PROVIDED RECORDS »
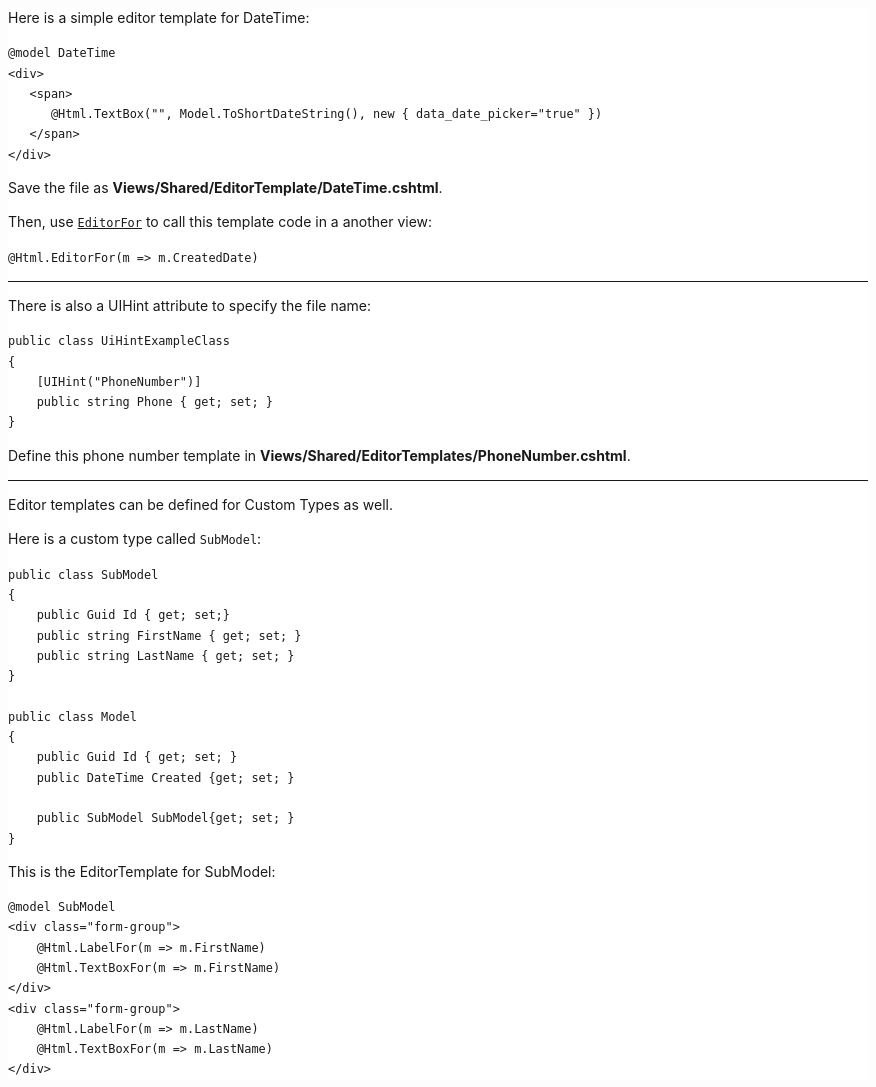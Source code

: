Here is a simple editor template for DateTime:

    @model DateTime
    <div>
       <span>
          @Html.TextBox("", Model.ToShortDateString(), new { data_date_picker="true" })
       </span>
    </div>

Save the file as **Views/Shared/EditorTemplate/DateTime.cshtml**.

Then, use [`EditorFor`][1] to call this template code in a another view:

    @Html.EditorFor(m => m.CreatedDate)

---

There is also a UIHint attribute to specify the file name:

    public class UiHintExampleClass
    {
        [UIHint("PhoneNumber")]
        public string Phone { get; set; }
    }

Define this phone number template in **Views/Shared/EditorTemplates/PhoneNumber.cshtml**.

---

Editor templates can be defined for Custom Types as well.

Here is a custom type called `SubModel`:

    public class SubModel
    {
        public Guid Id { get; set;} 
        public string FirstName { get; set; }
        public string LastName { get; set; }
    }
    
    public class Model
    {
        public Guid Id { get; set; }
        public DateTime Created {get; set; }
        
        public SubModel SubModel{get; set; }
    }

This is the EditorTemplate for SubModel:

    @model SubModel
    <div class="form-group">
        @Html.LabelFor(m => m.FirstName)
        @Html.TextBoxFor(m => m.FirstName)
    </div>
    <div class="form-group">
        @Html.LabelFor(m => m.LastName)
        @Html.TextBoxFor(m => m.LastName)
    </div>


  [1]: http://i.stack.imgur.com/EMu2v.png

TASK STATEMENT »
Your answer is an exact copy of the records above, stripped of pictures.

EXERCISE SOLUTION »
Source code

:Here is a simple editor template for DateTime:

    @model DateTime
    <div>
       <span>
          @Html.TextBox("", Model.ToShortDateString(), new { data_date_picker="true" })
       </span>
    </div>

Save the file as **Views/Shared/EditorTemplate/DateTime.cshtml**.

Then, use [`EditorFor`][1] to call this template code in a another view:

    @Html.EditorFor(m => m.CreatedDate)

---

There is also a UIHint attribute to specify the file name:

    public class UiHintExampleClass
    {
        [UIHint("PhoneNumber")]
        public string Phone { get; set; }
    }

Define this phone number template in **Views/Shared/EditorTemplates/PhoneNumber.cshtml**.

---

Editor templates can be defined for Custom Types as well.

Here is a custom type called `SubModel`:

    public class SubModel
    {
        public Guid Id { get; set;} 
        public string FirstName { get; set; }
        public string LastName { get; set; }
    }
    
    public class Model
    {
        public Guid Id { get; set; }
        public DateTime Created {get; set; }
        
        public SubModel SubModel{get; set; }
    }

This is the EditorTemplate for SubModel:

    @model SubModel
    <div class="form-group">
        @Html.LabelFor(m => m.FirstName)
        @Html.TextBoxFor(m => m.FirstName)
    </div>
    <div class="form-group">
        @Html.LabelFor(m => m.LastName)
        @Html.TextBoxFor(m => m.LastName)
    </div>


  [1]: http://i.stack.imgur.com/EMu2v.png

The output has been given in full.